Africa Eats focuses on funding and growing for-profit solutions to hunger and poverty across Africa. Hunger, as most Africans are farmers (or children living on a farm), and together they grow enough food for the 1.2 billion Africans, but with post-harvest losses, the continent instead imports food.

The solution is relatively simple. Buy the foods the farmers grow. Distribute that food to retailers, minimizing losses a long the way. Another term for this is building the food/ag supply chain.

This works in Africa, just as well as it worked in feeding America and Europe 100-200 years ago when those continents were similarly full of smallholder farmers, post-harvest losses, and widespread poverty. The food/ag supply chain is an overlooked key piece of infrastructure for economic growth.

The challenge is that most of of this infrastructure is missing in Africa. There are tens of thousands of micro enterprises trying to do the work, but few investors seeking tiny companies, no matter how good the solution.
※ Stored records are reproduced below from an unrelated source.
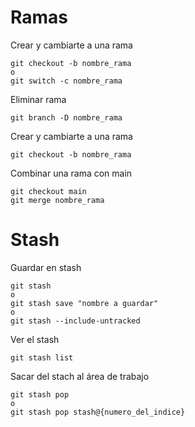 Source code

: # Ramas

Crear y cambiarte a una rama
```Shell
git checkout -b nombre_rama
o
git switch -c nombre_rama
```
Eliminar rama
```Shell
git branch -D nombre_rama
```

Crear y cambiarte a una rama
```Shell
git checkout -b nombre_rama
```

Combinar una rama con main
```Shell
git checkout main
git merge nombre_rama
```

# Stash
Guardar en stash
```Shell
git stash
o
git stash save "nombre a guardar"
o
git stash --include-untracked
```
Ver el stash
```Shell
git stash list
```
Sacar del stach al área de trabajo
```Shell
git stash pop
o
git stash pop stash@{numero_del_indice}
``` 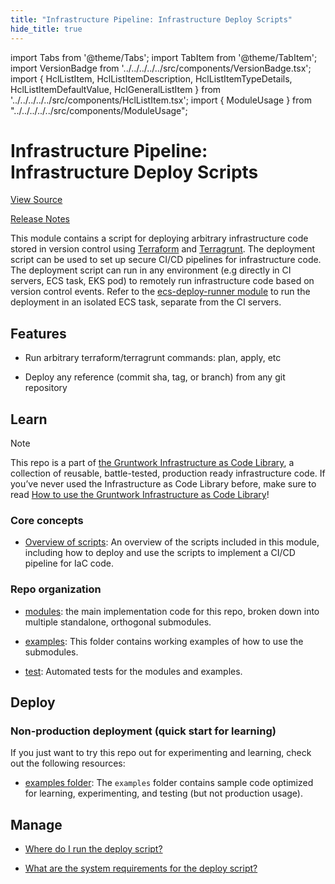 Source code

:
 ```yaml
---
title: "Infrastructure Pipeline: Infrastructure Deploy Scripts"
hide_title: true
---
```


import Tabs from '@theme/Tabs';
import TabItem from '@theme/TabItem';
import VersionBadge from '../../../../../src/components/VersionBadge.tsx';
import { HclListItem, HclListItemDescription, HclListItemTypeDetails, HclListItemDefaultValue, HclGeneralListItem } from '../../../../../src/components/HclListItem.tsx';
import { ModuleUsage } from "../../../../../src/components/ModuleUsage";

<VersionBadge repoTitle="CI Modules" version="0.52.6" lastModifiedVersion="0.52.3"/>

# Infrastructure Pipeline: Infrastructure Deploy Scripts

<a href="https://github.com/gruntwork-io/terraform-aws-ci/tree/v0.52.6/modules/infrastructure-deploy-script" className="link-button" title="View the source code for this module in GitHub.">View Source</a>

<a href="https://github.com/gruntwork-io/terraform-aws-ci/releases/tag/v0.52.3" className="link-button" title="Release notes for only versions which impacted this module.">Release Notes</a>

This module contains a script for deploying arbitrary infrastructure code stored in version control using [Terraform](https://www.terraform.io) and [Terragrunt](https://terragrunt.gruntwork.io). The deployment script can be used to set up secure CI/CD pipelines for infrastructure code. The deployment script can run in any environment (e.g directly in CI servers, ECS task, EKS pod) to remotely run infrastructure code based on version control events. Refer to the [ecs-deploy-runner module](https://github.com/gruntwork-io/terraform-aws-ci/tree/v0.52.6/modules/ecs-deploy-runner) to run the deployment in an isolated ECS task, separate from the CI servers.

## Features

*   Run arbitrary terraform/terragrunt commands: plan, apply, etc

*   Deploy any reference (commit sha, tag, or branch) from any git repository

## Learn

Note

This repo is a part of [the Gruntwork Infrastructure as Code Library](https://gruntwork.io/infrastructure-as-code-library/), a collection of reusable, battle-tested, production ready infrastructure code. If you’ve never used the Infrastructure as Code Library before, make sure to read [How to use the Gruntwork Infrastructure as Code Library](https://gruntwork.io/guides/foundations/how-to-use-gruntwork-infrastructure-as-code-library/)!

### Core concepts

*   [Overview of scripts](https://github.com/gruntwork-io/terraform-aws-ci/tree/v0.52.6/modules/infrastructure-deploy-script/core-concepts.md#overview): An overview of the scripts included in this module, including how to deploy and use the scripts to implement a CI/CD pipeline for IaC code.

### Repo organization

*   [modules](https://github.com/gruntwork-io/terraform-aws-ci/tree/v0.52.6/modules): the main implementation code for this repo, broken down into multiple standalone, orthogonal submodules.

*   [examples](https://github.com/gruntwork-io/terraform-aws-ci/tree/v0.52.6/examples): This folder contains working examples of how to use the submodules.

*   [test](https://github.com/gruntwork-io/terraform-aws-ci/tree/v0.52.6/test): Automated tests for the modules and examples.

## Deploy

### Non-production deployment (quick start for learning)

If you just want to try this repo out for experimenting and learning, check out the following resources:

*   [examples folder](https://github.com/gruntwork-io/terraform-aws-ci/tree/v0.52.6/examples): The `examples` folder contains sample code optimized for learning, experimenting, and testing (but not production usage).

## Manage

*   [Where do I run the deploy script?](https://github.com/gruntwork-io/terraform-aws-ci/tree/v0.52.6/modules/infrastructure-deploy-script/core-concepts.md#where-do-i-run-the-deploy-script)

*   [What are the system requirements for the deploy script?](https://github.com/gruntwork-io/terraform-aws-ci/tree/v0.52.6/modules/infrastructure-deploy-script/core-concepts.md#system-requirements)


<!-- ##DOCS-SOURCER-START
{
  "originalSources": [
    "https://github.com/gruntwork-io/terraform-aws-ci/tree/v0.52.6/modules/infrastructure-deploy-script/readme.adoc",
    "https://github.com/gruntwork-io/terraform-aws-ci/tree/v0.52.6/modules/infrastructure-deploy-script/variables.tf",
    "https://github.com/gruntwork-io/terraform-aws-ci/tree/v0.52.6/modules/infrastructure-deploy-script/outputs.tf"
  ],
  "sourcePlugin": "module-catalog-api",
  "hash": "5cef2b0f5ca5950808d5ef25a3693e48"
}
##DOCS-SOURCER-END -->
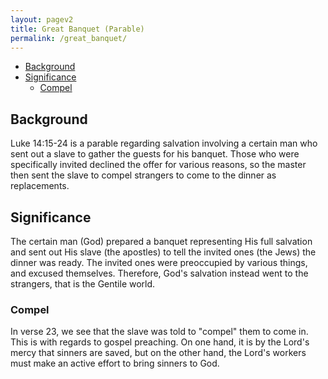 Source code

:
 ```yaml
---
layout: pagev2
title: Great Banquet (Parable)
permalink: /great_banquet/
---
```

- [Background](#background)
- [Significance](#significance)
  - [Compel](#compel)

## Background

Luke 14:15-24 is a parable regarding salvation involving a certain man who sent out a slave to gather the guests for his banquet. Those who were specifically invited declined the offer for various reasons, so the master then sent the slave to compel strangers to come to the dinner as replacements.

## Significance

The certain man (God) prepared a banquet representing His full salvation and sent out His slave (the apostles) to tell the invited ones (the Jews) the dinner was ready. The invited ones were preoccupied by various things, and excused themselves. Therefore, God's salvation instead went to the strangers, that is the Gentile world.

### Compel

In verse 23, we see that the slave was told to "compel" them to come in. This is with regards to gospel preaching. On one hand, it is by the Lord's mercy that sinners are saved, but on the other hand, the Lord's workers must make an active effort to bring sinners to God. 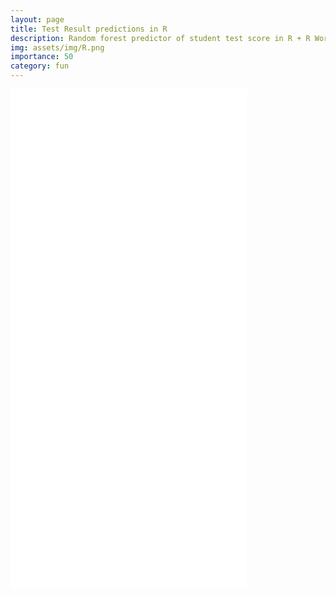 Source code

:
 ```yaml
---
layout: page
title: Test Result predictions in R
description: Random forest predictor of student test score in R + R Workshop Certificate (ML, Random Forest, Regression, R / R Studio)
img: assets/img/R.png
importance: 50
category: fun
---
```




<article class="post-content CV clearfix">
        <embed src="../../assets/pdf/R_bootcamp_Certificate.pdf" width="75%" height="800" type="application/pdf" />
</article>
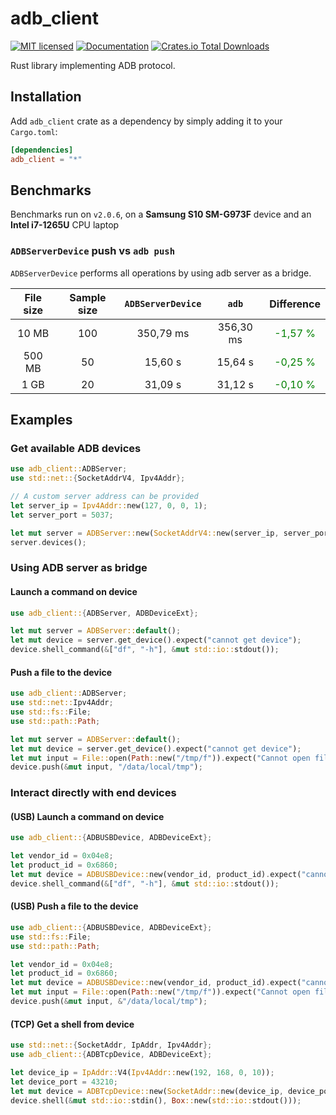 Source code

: # adb_client

[![MIT licensed](https://img.shields.io/crates/l/adb_client.svg)](./LICENSE-MIT)
[![Documentation](https://docs.rs/adb_client/badge.svg)](https://docs.rs/adb_client)
[![Crates.io Total Downloads](https://img.shields.io/crates/d/adb_client)](https://crates.io/crates/adb_client)

Rust library implementing ADB protocol.

## Installation

Add `adb_client` crate as a dependency by simply adding it to your `Cargo.toml`:

```toml
[dependencies]
adb_client = "*"
```

## Benchmarks

Benchmarks run on `v2.0.6`, on a **Samsung S10 SM-G973F** device and an **Intel i7-1265U** CPU laptop

### `ADBServerDevice` push vs `adb push`

`ADBServerDevice` performs all operations by using adb server as a bridge.

|File size|Sample size|`ADBServerDevice`|`adb`|Difference|
|:-------:|:---------:|:----------:|:---:|:-----:|
|10 MB|100|350,79 ms|356,30 ms|<div style="color:green">-1,57 %</div>|
|500 MB|50|15,60 s|15,64 s|<div style="color:green">-0,25 %</div>|
|1 GB|20|31,09 s|31,12 s|<div style="color:green">-0,10 %</div>|

## Examples

### Get available ADB devices

```rust no_run
use adb_client::ADBServer;
use std::net::{SocketAddrV4, Ipv4Addr};

// A custom server address can be provided
let server_ip = Ipv4Addr::new(127, 0, 0, 1);
let server_port = 5037;

let mut server = ADBServer::new(SocketAddrV4::new(server_ip, server_port));
server.devices();
```

### Using ADB server as bridge

#### Launch a command on device

```rust no_run
use adb_client::{ADBServer, ADBDeviceExt};

let mut server = ADBServer::default();
let mut device = server.get_device().expect("cannot get device");
device.shell_command(&["df", "-h"], &mut std::io::stdout());
```

#### Push a file to the device

```rust no_run
use adb_client::ADBServer;
use std::net::Ipv4Addr;
use std::fs::File;
use std::path::Path;

let mut server = ADBServer::default();
let mut device = server.get_device().expect("cannot get device");
let mut input = File::open(Path::new("/tmp/f")).expect("Cannot open file");
device.push(&mut input, "/data/local/tmp");
```

### Interact directly with end devices

#### (USB) Launch a command on device

```rust no_run
use adb_client::{ADBUSBDevice, ADBDeviceExt};

let vendor_id = 0x04e8;
let product_id = 0x6860;
let mut device = ADBUSBDevice::new(vendor_id, product_id).expect("cannot find device");
device.shell_command(&["df", "-h"], &mut std::io::stdout());
```

#### (USB) Push a file to the device

```rust no_run
use adb_client::{ADBUSBDevice, ADBDeviceExt};
use std::fs::File;
use std::path::Path;

let vendor_id = 0x04e8;
let product_id = 0x6860;
let mut device = ADBUSBDevice::new(vendor_id, product_id).expect("cannot find device");
let mut input = File::open(Path::new("/tmp/f")).expect("Cannot open file");
device.push(&mut input, &"/data/local/tmp");
```

#### (TCP) Get a shell from device

```rust no_run
use std::net::{SocketAddr, IpAddr, Ipv4Addr};
use adb_client::{ADBTcpDevice, ADBDeviceExt};

let device_ip = IpAddr::V4(Ipv4Addr::new(192, 168, 0, 10));
let device_port = 43210;
let mut device = ADBTcpDevice::new(SocketAddr::new(device_ip, device_port)).expect("cannot find device");
device.shell(&mut std::io::stdin(), Box::new(std::io::stdout()));
```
What happens when you fund these companies?

Two dozen SMEs earned over $35 million in annual revenues buying from smallholder farmers, processing the food, and distributing it to retailers.

60x growth, a 58% compounded growth rate over the past decade, all with just a few million dollars of investment capital.

Some companies are growing faster than others. The oldest makes the others looks small, but in a moment we’ll share many stories of companies that were selling just tens of thousands of dollars of food a few years ago which are now selling over $1 million per year.

Goldenpot sold just $24,000 of maize flour in 2019, when we found them. With a few hundred thousand dollars of investment capital, they grew well past $1 million in 2023 as the only producer of breakfast cereal in Tanzania.

Swahili Honey sold just $62,000 of honey back in 2016. We found them in 2018 and invested just €20,000. No one invested anything else until 2021. Again with just a few hundred thousand dollars, this is now the second largest honey and beeswax company in Tanzania, this year closing in on $3 million in annual revenues.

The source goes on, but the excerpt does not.